▸ DIRECTIONS FOR THIS TASK
Produce a verbatim copy of the records, and keep the images out of it.

━━━━━━━━━━

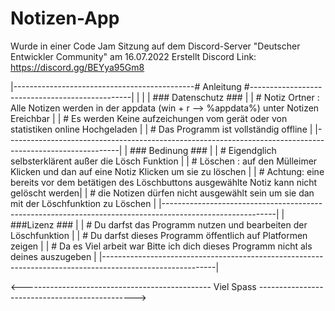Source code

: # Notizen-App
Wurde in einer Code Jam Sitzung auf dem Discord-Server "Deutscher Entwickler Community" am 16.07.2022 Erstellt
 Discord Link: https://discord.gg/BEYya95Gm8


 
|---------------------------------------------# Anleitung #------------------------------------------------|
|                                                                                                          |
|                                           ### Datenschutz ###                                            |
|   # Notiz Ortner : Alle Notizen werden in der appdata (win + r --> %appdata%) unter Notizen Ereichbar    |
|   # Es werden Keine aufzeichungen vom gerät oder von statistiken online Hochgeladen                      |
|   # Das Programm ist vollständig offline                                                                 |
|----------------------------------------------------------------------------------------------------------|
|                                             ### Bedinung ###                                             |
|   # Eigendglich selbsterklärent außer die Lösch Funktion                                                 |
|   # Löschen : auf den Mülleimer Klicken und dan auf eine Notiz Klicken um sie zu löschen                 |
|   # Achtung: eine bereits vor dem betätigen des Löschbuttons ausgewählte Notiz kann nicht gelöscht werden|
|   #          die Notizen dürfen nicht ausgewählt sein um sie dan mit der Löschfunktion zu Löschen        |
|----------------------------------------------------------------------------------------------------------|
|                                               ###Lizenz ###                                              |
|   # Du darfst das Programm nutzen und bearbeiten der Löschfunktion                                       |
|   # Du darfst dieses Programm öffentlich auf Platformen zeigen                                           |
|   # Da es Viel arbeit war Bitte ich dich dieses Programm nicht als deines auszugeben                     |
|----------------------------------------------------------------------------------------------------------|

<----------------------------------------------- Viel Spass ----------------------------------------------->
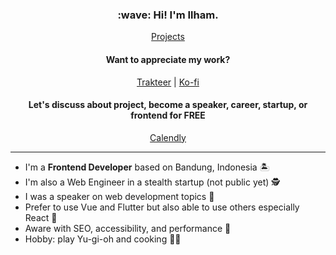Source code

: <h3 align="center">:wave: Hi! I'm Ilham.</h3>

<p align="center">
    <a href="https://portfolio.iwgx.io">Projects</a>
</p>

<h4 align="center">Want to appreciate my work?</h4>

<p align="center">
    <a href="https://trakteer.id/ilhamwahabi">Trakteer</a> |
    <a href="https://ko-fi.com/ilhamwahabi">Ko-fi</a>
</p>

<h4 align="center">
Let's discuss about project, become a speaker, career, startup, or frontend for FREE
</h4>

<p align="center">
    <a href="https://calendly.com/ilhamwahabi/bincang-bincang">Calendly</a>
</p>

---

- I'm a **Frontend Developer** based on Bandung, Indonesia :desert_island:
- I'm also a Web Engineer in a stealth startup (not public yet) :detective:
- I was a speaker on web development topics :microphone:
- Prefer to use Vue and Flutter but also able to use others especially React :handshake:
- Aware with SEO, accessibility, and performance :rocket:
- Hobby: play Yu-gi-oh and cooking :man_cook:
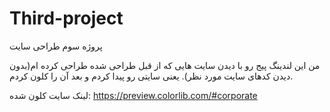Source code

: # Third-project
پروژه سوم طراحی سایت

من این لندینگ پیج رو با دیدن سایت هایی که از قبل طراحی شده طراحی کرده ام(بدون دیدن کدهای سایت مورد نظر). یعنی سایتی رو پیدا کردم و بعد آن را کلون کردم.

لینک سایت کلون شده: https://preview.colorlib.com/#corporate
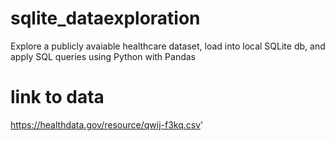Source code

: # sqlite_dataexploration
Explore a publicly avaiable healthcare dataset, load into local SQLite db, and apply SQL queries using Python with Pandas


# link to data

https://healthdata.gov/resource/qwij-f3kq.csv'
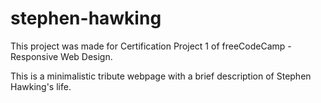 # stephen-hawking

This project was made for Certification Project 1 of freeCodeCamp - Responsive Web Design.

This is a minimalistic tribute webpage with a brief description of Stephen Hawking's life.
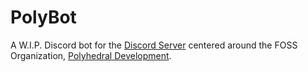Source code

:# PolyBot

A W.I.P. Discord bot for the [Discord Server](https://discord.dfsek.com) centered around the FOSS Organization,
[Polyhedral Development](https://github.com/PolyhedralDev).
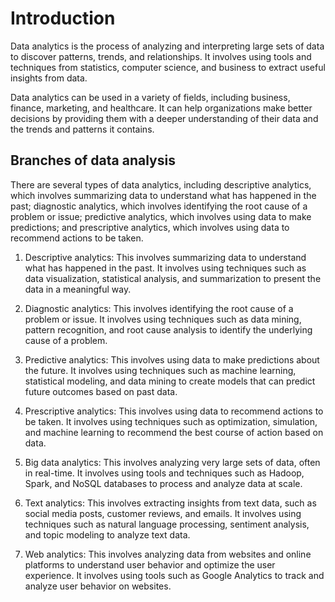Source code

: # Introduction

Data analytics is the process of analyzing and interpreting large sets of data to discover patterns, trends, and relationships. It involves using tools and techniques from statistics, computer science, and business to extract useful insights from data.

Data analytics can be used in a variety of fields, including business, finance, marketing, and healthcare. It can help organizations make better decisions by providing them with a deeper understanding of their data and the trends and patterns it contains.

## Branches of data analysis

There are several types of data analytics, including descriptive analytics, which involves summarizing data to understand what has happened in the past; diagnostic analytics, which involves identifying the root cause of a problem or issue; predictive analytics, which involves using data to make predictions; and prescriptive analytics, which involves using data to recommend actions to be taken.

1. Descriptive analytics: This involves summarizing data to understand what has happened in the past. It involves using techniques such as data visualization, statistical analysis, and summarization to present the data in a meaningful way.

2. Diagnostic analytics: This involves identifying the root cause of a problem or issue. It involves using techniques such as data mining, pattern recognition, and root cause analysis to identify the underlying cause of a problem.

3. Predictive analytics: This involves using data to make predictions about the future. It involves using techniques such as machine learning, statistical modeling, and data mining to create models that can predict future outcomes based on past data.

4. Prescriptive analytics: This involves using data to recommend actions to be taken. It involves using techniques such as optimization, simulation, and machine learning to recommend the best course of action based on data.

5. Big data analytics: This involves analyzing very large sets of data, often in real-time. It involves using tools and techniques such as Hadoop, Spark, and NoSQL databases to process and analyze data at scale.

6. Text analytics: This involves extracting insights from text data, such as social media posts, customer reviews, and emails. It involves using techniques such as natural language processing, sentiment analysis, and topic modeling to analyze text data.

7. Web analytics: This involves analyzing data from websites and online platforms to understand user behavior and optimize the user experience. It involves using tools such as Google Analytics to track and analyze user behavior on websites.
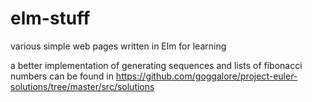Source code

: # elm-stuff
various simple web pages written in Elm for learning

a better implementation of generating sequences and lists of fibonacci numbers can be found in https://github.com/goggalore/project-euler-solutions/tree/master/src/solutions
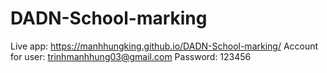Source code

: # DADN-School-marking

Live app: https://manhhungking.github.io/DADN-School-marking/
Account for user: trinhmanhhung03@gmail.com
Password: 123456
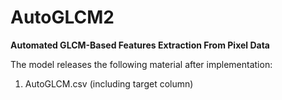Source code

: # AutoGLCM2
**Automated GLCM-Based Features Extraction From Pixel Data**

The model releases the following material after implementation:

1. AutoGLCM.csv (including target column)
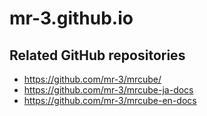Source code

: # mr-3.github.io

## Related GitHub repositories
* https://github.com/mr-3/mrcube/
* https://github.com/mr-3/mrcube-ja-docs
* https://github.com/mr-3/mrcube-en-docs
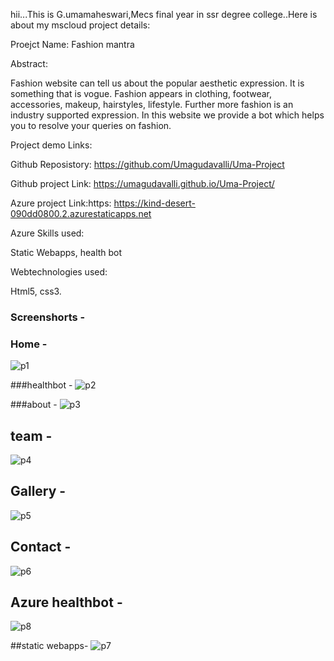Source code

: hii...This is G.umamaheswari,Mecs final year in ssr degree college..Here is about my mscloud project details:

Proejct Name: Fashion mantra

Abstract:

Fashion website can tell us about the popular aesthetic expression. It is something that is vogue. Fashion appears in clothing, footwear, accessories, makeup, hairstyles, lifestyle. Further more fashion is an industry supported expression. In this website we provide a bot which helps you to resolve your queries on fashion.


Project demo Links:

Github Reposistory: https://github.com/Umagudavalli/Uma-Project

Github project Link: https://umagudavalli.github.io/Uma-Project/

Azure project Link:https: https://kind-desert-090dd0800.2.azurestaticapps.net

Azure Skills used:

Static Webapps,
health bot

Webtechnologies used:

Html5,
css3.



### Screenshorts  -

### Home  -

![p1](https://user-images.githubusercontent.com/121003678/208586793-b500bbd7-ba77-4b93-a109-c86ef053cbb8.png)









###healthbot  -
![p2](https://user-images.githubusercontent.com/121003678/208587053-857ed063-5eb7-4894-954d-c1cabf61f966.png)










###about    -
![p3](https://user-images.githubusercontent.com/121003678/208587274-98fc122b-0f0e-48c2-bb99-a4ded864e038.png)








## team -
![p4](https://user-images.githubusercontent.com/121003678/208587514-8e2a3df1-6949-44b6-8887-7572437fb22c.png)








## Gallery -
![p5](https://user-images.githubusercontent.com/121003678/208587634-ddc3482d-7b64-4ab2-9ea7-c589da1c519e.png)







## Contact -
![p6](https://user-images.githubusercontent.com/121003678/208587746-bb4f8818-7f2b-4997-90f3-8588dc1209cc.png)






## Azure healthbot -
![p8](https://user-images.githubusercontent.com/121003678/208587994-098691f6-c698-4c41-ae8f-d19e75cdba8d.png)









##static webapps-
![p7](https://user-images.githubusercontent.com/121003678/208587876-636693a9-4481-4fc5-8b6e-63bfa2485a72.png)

━━━━━━━━━━

▸ EXERCISE OUTPUT
Source code

: # Notizen-App
Wurde in einer Code Jam Sitzung auf dem Discord-Server "Deutscher Entwickler Community" am 16.07.2022 Erstellt
 Discord Link: https://discord.gg/BEYya95Gm8


 
|---------------------------------------------# Anleitung #------------------------------------------------|
|                                                                                                          |
|                                           ### Datenschutz ###                                            |
|   # Notiz Ortner : Alle Notizen werden in der appdata (win + r --> %appdata%) unter Notizen Ereichbar    |
|   # Es werden Keine aufzeichungen vom gerät oder von statistiken online Hochgeladen                      |
|   # Das Programm ist vollständig offline                                                                 |
|----------------------------------------------------------------------------------------------------------|
|                                             ### Bedinung ###                                             |
|   # Eigendglich selbsterklärent außer die Lösch Funktion                                                 |
|   # Löschen : auf den Mülleimer Klicken und dan auf eine Notiz Klicken um sie zu löschen                 |
|   # Achtung: eine bereits vor dem betätigen des Löschbuttons ausgewählte Notiz kann nicht gelöscht werden|
|   #          die Notizen dürfen nicht ausgewählt sein um sie dan mit der Löschfunktion zu Löschen        |
|----------------------------------------------------------------------------------------------------------|
|                                               ###Lizenz ###                                              |
|   # Du darfst das Programm nutzen und bearbeiten der Löschfunktion                                       |
|   # Du darfst dieses Programm öffentlich auf Platformen zeigen                                           |
|   # Da es Viel arbeit war Bitte ich dich dieses Programm nicht als deines auszugeben                     |
|----------------------------------------------------------------------------------------------------------|

<----------------------------------------------- Viel Spass ----------------------------------------------->
Source code

: <h3 align="center">:wave: Hi! I'm Ilham.</h3>

<p align="center">
    <a href="https://portfolio.iwgx.io">Projects</a>
</p>

<h4 align="center">Want to appreciate my work?</h4>

<p align="center">
    <a href="https://trakteer.id/ilhamwahabi">Trakteer</a> |
    <a href="https://ko-fi.com/ilhamwahabi">Ko-fi</a>
</p>

<h4 align="center">
Let's discuss about project, become a speaker, career, startup, or frontend for FREE
</h4>

<p align="center">
    <a href="https://calendly.com/ilhamwahabi/bincang-bincang">Calendly</a>
</p>

---

- I'm a **Frontend Developer** based on Bandung, Indonesia :desert_island:
- I'm also a Web Engineer in a stealth startup (not public yet) :detective:
- I was a speaker on web development topics :microphone:
- Prefer to use Vue and Flutter but also able to use others especially React :handshake:
- Aware with SEO, accessibility, and performance :rocket:
- Hobby: play Yu-gi-oh and cooking :man_cook:
Source code

: # Third-project
پروژه سوم طراحی سایت

من این لندینگ پیج رو با دیدن سایت هایی که از قبل طراحی شده طراحی کرده ام(بدون دیدن کدهای سایت مورد نظر). یعنی سایتی رو پیدا کردم و بعد آن را کلون کردم.

لینک سایت کلون شده: https://preview.colorlib.com/#corporate
Source code

: # sqlite_dataexploration
Explore a publicly avaiable healthcare dataset, load into local SQLite db, and apply SQL queries using Python with Pandas


# link to data

https://healthdata.gov/resource/qwij-f3kq.csv'
 # stephen-hawking

This project was made for Certification Project 1 of freeCodeCamp - Responsive Web Design.

This is a minimalistic tribute webpage with a brief description of Stephen Hawking's life.
Source code

:# PolyBot

A W.I.P. Discord bot for the [Discord Server](https://discord.dfsek.com) centered around the FOSS Organization,
[Polyhedral Development](https://github.com/PolyhedralDev).
Source code

: # Introduction

Data analytics is the process of analyzing and interpreting large sets of data to discover patterns, trends, and relationships. It involves using tools and techniques from statistics, computer science, and business to extract useful insights from data.

Data analytics can be used in a variety of fields, including business, finance, marketing, and healthcare. It can help organizations make better decisions by providing them with a deeper understanding of their data and the trends and patterns it contains.

## Branches of data analysis

There are several types of data analytics, including descriptive analytics, which involves summarizing data to understand what has happened in the past; diagnostic analytics, which involves identifying the root cause of a problem or issue; predictive analytics, which involves using data to make predictions; and prescriptive analytics, which involves using data to recommend actions to be taken.

1. Descriptive analytics: This involves summarizing data to understand what has happened in the past. It involves using techniques such as data visualization, statistical analysis, and summarization to present the data in a meaningful way.

2. Diagnostic analytics: This involves identifying the root cause of a problem or issue. It involves using techniques such as data mining, pattern recognition, and root cause analysis to identify the underlying cause of a problem.

3. Predictive analytics: This involves using data to make predictions about the future. It involves using techniques such as machine learning, statistical modeling, and data mining to create models that can predict future outcomes based on past data.

4. Prescriptive analytics: This involves using data to recommend actions to be taken. It involves using techniques such as optimization, simulation, and machine learning to recommend the best course of action based on data.

5. Big data analytics: This involves analyzing very large sets of data, often in real-time. It involves using tools and techniques such as Hadoop, Spark, and NoSQL databases to process and analyze data at scale.

6. Text analytics: This involves extracting insights from text data, such as social media posts, customer reviews, and emails. It involves using techniques such as natural language processing, sentiment analysis, and topic modeling to analyze text data.

7. Web analytics: This involves analyzing data from websites and online platforms to understand user behavior and optimize the user experience. It involves using tools such as Google Analytics to track and analyze user behavior on websites.
Source code

: # elm-stuff
various simple web pages written in Elm for learning

a better implementation of generating sequences and lists of fibonacci numbers can be found in https://github.com/goggalore/project-euler-solutions/tree/master/src/solutions
Source code

: # DADN-School-marking

Live app: https://manhhungking.github.io/DADN-School-marking/
Account for user: trinhmanhhung03@gmail.com
Password: 123456
Source code

: # AutoGLCM2
**Automated GLCM-Based Features Extraction From Pixel Data**

The model releases the following material after implementation:

1. AutoGLCM.csv (including target column)
Source code

: # mr-3.github.io

## Related GitHub repositories
* https://github.com/mr-3/mrcube/
* https://github.com/mr-3/mrcube-ja-docs
* https://github.com/mr-3/mrcube-en-docs
Source code

: hii...This is G.umamaheswari,Mecs final year in ssr degree college..Here is about my mscloud project details:

Proejct Name: Fashion mantra

Abstract:

Fashion website can tell us about the popular aesthetic expression. It is something that is vogue. Fashion appears in clothing, footwear, accessories, makeup, hairstyles, lifestyle. Further more fashion is an industry supported expression. In this website we provide a bot which helps you to resolve your queries on fashion.


Project demo Links:

Github Reposistory: https://github.com/Umagudavalli/Uma-Project

Github project Link: https://umagudavalli.github.io/Uma-Project/

Azure project Link:https: https://kind-desert-090dd0800.2.azurestaticapps.net

Azure Skills used:

Static Webapps,
health bot

Webtechnologies used:

Html5,
css3.



### Screenshorts  -

### Home  -

![p1](https://user-images.githubusercontent.com/121003678/208586793-b500bbd7-ba77-4b93-a109-c86ef053cbb8.png)









###healthbot  -
![p2](https://user-images.githubusercontent.com/121003678/208587053-857ed063-5eb7-4894-954d-c1cabf61f966.png)










###about    -
![p3](https://user-images.githubusercontent.com/121003678/208587274-98fc122b-0f0e-48c2-bb99-a4ded864e038.png)








## team -
![p4](https://user-images.githubusercontent.com/121003678/208587514-8e2a3df1-6949-44b6-8887-7572437fb22c.png)








## Gallery -
![p5](https://user-images.githubusercontent.com/121003678/208587634-ddc3482d-7b64-4ab2-9ea7-c589da1c519e.png)







## Contact -
![p6](https://user-images.githubusercontent.com/121003678/208587746-bb4f8818-7f2b-4997-90f3-8588dc1209cc.png)






## Azure healthbot -
![p8](https://user-images.githubusercontent.com/121003678/208587994-098691f6-c698-4c41-ae8f-d19e75cdba8d.png)









##static webapps-
![p7](https://user-images.githubusercontent.com/121003678/208587876-636693a9-4481-4fc5-8b6e-63bfa2485a72.png)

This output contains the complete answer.